The Collected Stories of Katherine Anne Porter

  A woven, moving arch of brilliant-colored paper flowers gleaming over the heads of the crowd drew me near the gate of the cathedral as the great bells high up began to ring—sharply, with shocking clamor, they began to sway and ring, their ancient tongues shouting notes of joy a little out of tune. The arches began to leap and flutter. I managed to draw near enough to see, over the fuzzy poll of sleeping baby on his mother’s back. A group of Indians, fantastically dressed, each carrying an arch of flowers, were stepping it briskly to the smart jangle of the bells. They wore tinsel crowns over red bandanas which hung down their necks in Arab fashion. Their costumes were of varicolored bits of cloth, roughly fashioned into short skirts and blouses. Their muscular brown legs were disfigured with cerise and blue cotton stockings. They danced a short, monotonous step, facing each other, advancing, retreating, holding the arches over their crowns, turning and bowing, in a stolid sarabande. The utter solemnity of their faces made it a moving sight. Under their bandanas, their foreheads were knitted in the effort to keep time and watch the figures of the dance. Not a smile, and not a sound save the mad hysteria of the old bells awakened from their sleep, shrieking praise to the queen of Heaven and the Lord of Life.

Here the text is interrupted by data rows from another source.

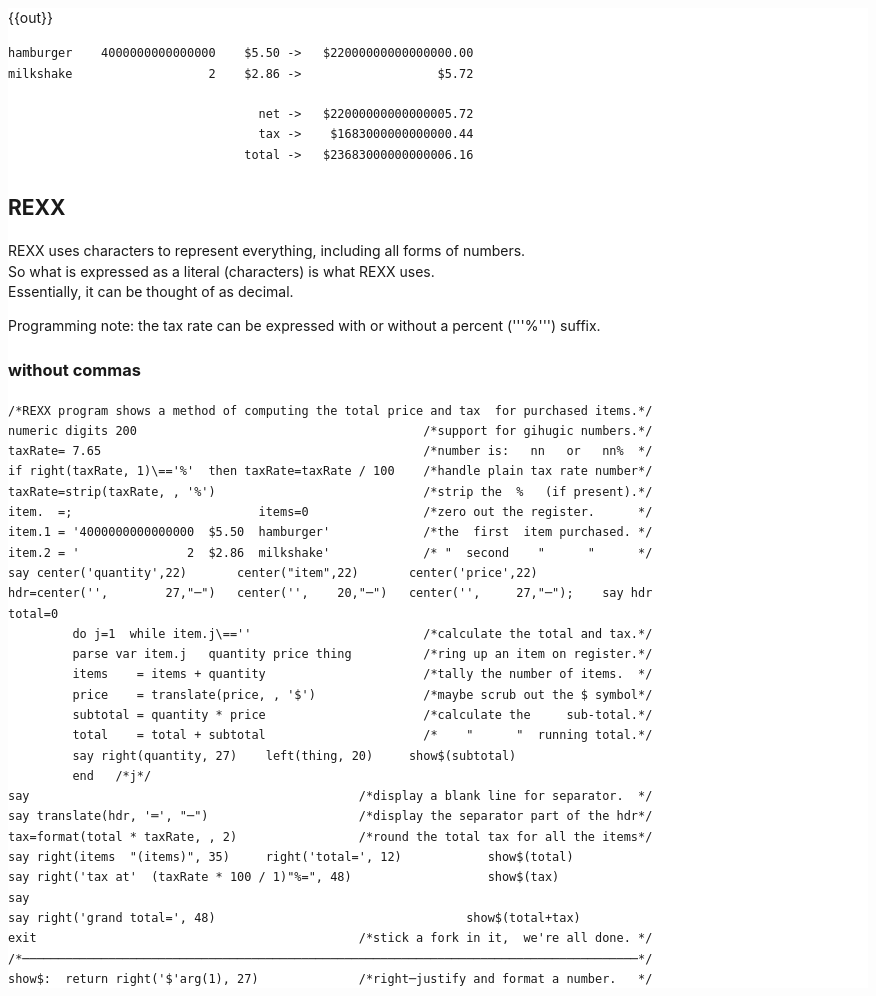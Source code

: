 {{out}}

```txt
hamburger    4000000000000000    $5.50 ->   $22000000000000000.00
milkshake                   2    $2.86 ->                   $5.72

                                   net ->   $22000000000000005.72
                                   tax ->    $1683000000000000.44
                                 total ->   $23683000000000006.16
```



## REXX

REXX uses characters to represent everything, including all forms of numbers.   
So what is expressed as a literal (characters) is what REXX uses.   
Essentially, it can be thought of as decimal.

Programming note:   the tax rate can be expressed with or without a percent   ('''%''')  suffix.

### without commas


```rexx
/*REXX program shows a method of computing the total price and tax  for purchased items.*/
numeric digits 200                                        /*support for gihugic numbers.*/
taxRate= 7.65                                             /*number is:   nn   or   nn%  */
if right(taxRate, 1)\=='%'  then taxRate=taxRate / 100    /*handle plain tax rate number*/
taxRate=strip(taxRate, , '%')                             /*strip the  %   (if present).*/
item.  =;                          items=0                /*zero out the register.      */
item.1 = '4000000000000000  $5.50  hamburger'             /*the  first  item purchased. */
item.2 = '               2  $2.86  milkshake'             /* "  second    "      "      */
say center('quantity',22)       center("item",22)       center('price',22)
hdr=center('',        27,"─")   center('',    20,"─")   center('',     27,"─");    say hdr
total=0
         do j=1  while item.j\==''                        /*calculate the total and tax.*/
         parse var item.j   quantity price thing          /*ring up an item on register.*/
         items    = items + quantity                      /*tally the number of items.  */
         price    = translate(price, , '$')               /*maybe scrub out the $ symbol*/
         subtotal = quantity * price                      /*calculate the     sub-total.*/
         total    = total + subtotal                      /*    "      "  running total.*/
         say right(quantity, 27)    left(thing, 20)     show$(subtotal)
         end   /*j*/
say                                              /*display a blank line for separator.  */
say translate(hdr, '═', "─")                     /*display the separator part of the hdr*/
tax=format(total * taxRate, , 2)                 /*round the total tax for all the items*/
say right(items  "(items)", 35)     right('total=', 12)            show$(total)
say right('tax at'  (taxRate * 100 / 1)"%=", 48)                   show$(tax)
say
say right('grand total=', 48)                                   show$(total+tax)
exit                                             /*stick a fork in it,  we're all done. */
/*──────────────────────────────────────────────────────────────────────────────────────*/
show$:  return right('$'arg(1), 27)              /*right─justify and format a number.   */
```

  Then the bells stopped, and a man with a mandolin stood near by, and began a quiet rhythmic tune. The master of ceremonies, wearing around his neck a stuffed rabbit clothed in a pink satin jacket, waved the flagging dancers in to line, helped the less agile to catch step, and the dancing went on. A jammed and breathless crowd and pilgrims inside the churchyard peered through the iron fence, while the youths and boys scrambled up, over the heads of the others, and watched from a precarious vantage. They reminded one irresistibly of a menagerie cage lined with young monkeys. They spraddled and sprawled, caught toeholds and fell, gathered themselves up and shinned up the railings again. They were almost as busy as the dancers themselves.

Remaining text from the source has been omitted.